The purpose of this essay is to understand how the kohonen maps works and what are the most important parameters that I should master to make well use of this library in R. I have selected a trivial example: Based on the hard work of students I will demonstrate that in the future they will have better hourly salaries. I will be using only a 2D space problem. So this document shows how a Clustering technique allows to do segmentation of students that have work hard to get a better salary.

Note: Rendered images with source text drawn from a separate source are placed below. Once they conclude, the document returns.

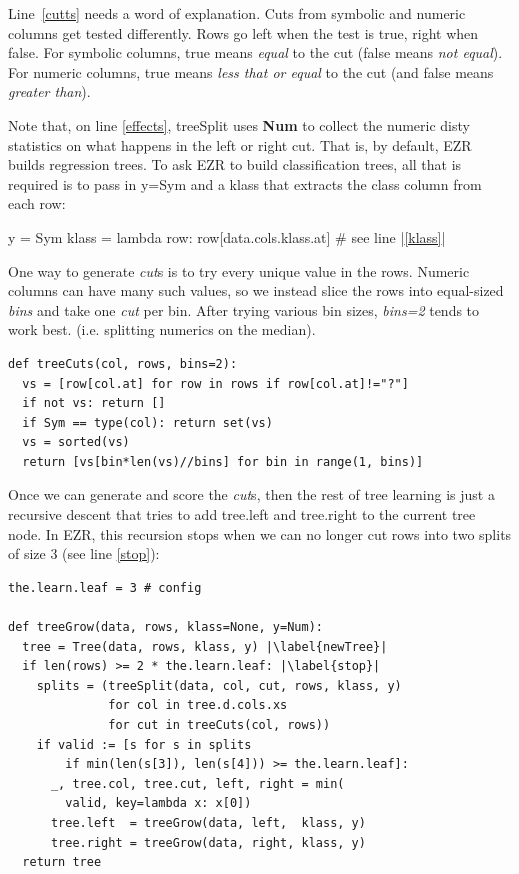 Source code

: \documentclass[AMA,STIX2COL]{WileyNJDv5}
\newcommand{\cls}[1]{%
  \setlength{\fboxsep}{1.5pt}%
  \colorbox{clsbg}{\sffamily\bfseries{#1}}%
}
\begin{document}
Line~\ref{cutts} needs a word of explanation.
Cuts from symbolic and numeric columns get tested differently. Rows go left when the test is true, right when false. For symbolic columns, true means {\em equal} to the cut (false means 
{\em not equal}). For numeric columns, true means {\em less that or equal} to  the cut (and false means {\em greater than}).

Note that, on  line \ref{effects}, \textsf{treeSplit}   uses \cls{Num} to  
collect the numeric  \textsf{disty} statistics on what happens in the left or right cut. That is, by default, EZR builds regression trees.
To ask EZR to build classification
trees, all that is required is to pass in \textsf{y=Sym} and
a \textsf{klass} that extracts the class column from each row:
\begin{repl}
y = Sym
klass = lambda row: row[data.cols.klass.at] # see line |\ref{klass}|
\end{repl}
One way to generate {\em cut}s is to try every unique value in the rows. Numeric columns can have many such values, so we instead slice the rows into equal-sized 
{\em bins} and take one 
{\em cut} per bin. After trying  various bin sizes,
 {\em bins=2} tends to work best.
(i.e. splitting numerics on the median).
\begin{lstlisting}
def treeCuts(col, rows, bins=2):
  vs = [row[col.at] for row in rows if row[col.at]!="?"]
  if not vs: return []
  if Sym == type(col): return set(vs)
  vs = sorted(vs)
  return [vs[bin*len(vs)//bins] for bin in range(1, bins)]
\end{lstlisting}
Once we can generate and score the {\em cut}s, then the rest of tree learning is just
a recursive descent that tries to add \textsf{tree.left} and \textsf{tree.right} to the
current \textsf{tree} node.  In EZR, this recursion stops when
we can no longer cut rows into two splits of size 3 (see line \ref{stop}):
\begin{lstlisting}
the.learn.leaf = 3 # config

def treeGrow(data, rows, klass=None, y=Num):
  tree = Tree(data, rows, klass, y) |\label{newTree}|
  if len(rows) >= 2 * the.learn.leaf: |\label{stop}|
    splits = (treeSplit(data, col, cut, rows, klass, y)
              for col in tree.d.cols.xs
              for cut in treeCuts(col, rows))
    if valid := [s for s in splits
        if min(len(s[3]), len(s[4])) >= the.learn.leaf]:
      _, tree.col, tree.cut, left, right = min(
        valid, key=lambda x: x[0])
      tree.left  = treeGrow(data, left,  klass, y)
      tree.right = treeGrow(data, right, klass, y)
  return tree
\end{lstlisting}
\end{document}
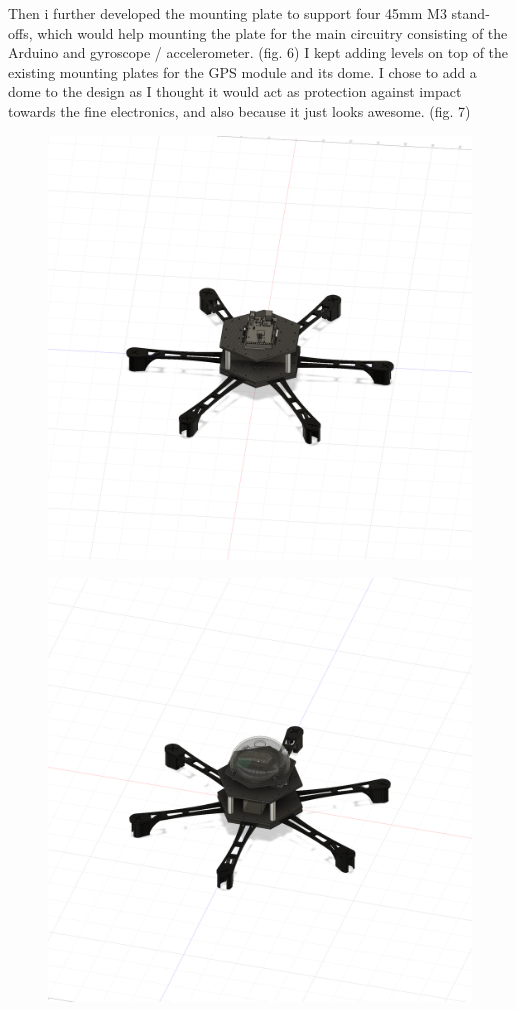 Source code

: \documentclass{hitec}
\begin{document}
Then i further developed the mounting plate to support four 45mm M3 stand-offs, which would help mounting the plate for the main circuitry consisting of the Arduino and gyroscope / accelerometer. (fig. 6)\newline
I kept adding levels on top of the existing mounting plates for the GPS module and its dome. I chose to add a dome to the design as I thought it would act as protection against impact towards the fine electronics, and also because it just looks awesome. (fig. 7)
\begin{figure}[h]
	\centering
	\begin{minipage}{.5\textwidth}
		\centering
		\includegraphics[width=.9\linewidth]{emount}
		\label{fig:emount}
	\end{minipage}%
	\begin{minipage}{.5\textwidth}
		\centering
		\includegraphics[width=.9\linewidth]{dome}
		\label{fig:dome}
	\end{minipage}
\end{figure}
\end{document}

It is an hypothetic example.

For a detailed discussion of results or any consulting job please contact me at dromero@cpq-energy.com

The website of my company is http://www.cpq-energy.com

Loading Libraries

# Main libraries include readxl, imputeTS, and kohonen

library(readxl)
library(tidyverse)
library(stringr)
library(forecast) # Moving Average
library(imputeTS) # Time Series Missing Value Imputation
library(kohonen)
library(RcppRoll)
library(matrixStats)
library(msm)
library(DT)
library(plotly)
library(RColorBrewer)
library(fields)
library(latticeExtra)
library(deldir)

Reading Data

data <- read_excel("hourlysalary-vs-studyhours.xlsx", 
                   col_types = c("numeric", "numeric", "numeric"), 
                   na = c("NA")
                   )

# Basic scatter plot. Shape=1 is to have circles
ggplot(data = data, aes(x=studyhours, y=hourlysalary)) + 
       geom_point(shape=1, size=3)

Training Kohonen model

set.seed(123)
training <- sample(nrow(data), size = round(length(data$id) * .8, 0))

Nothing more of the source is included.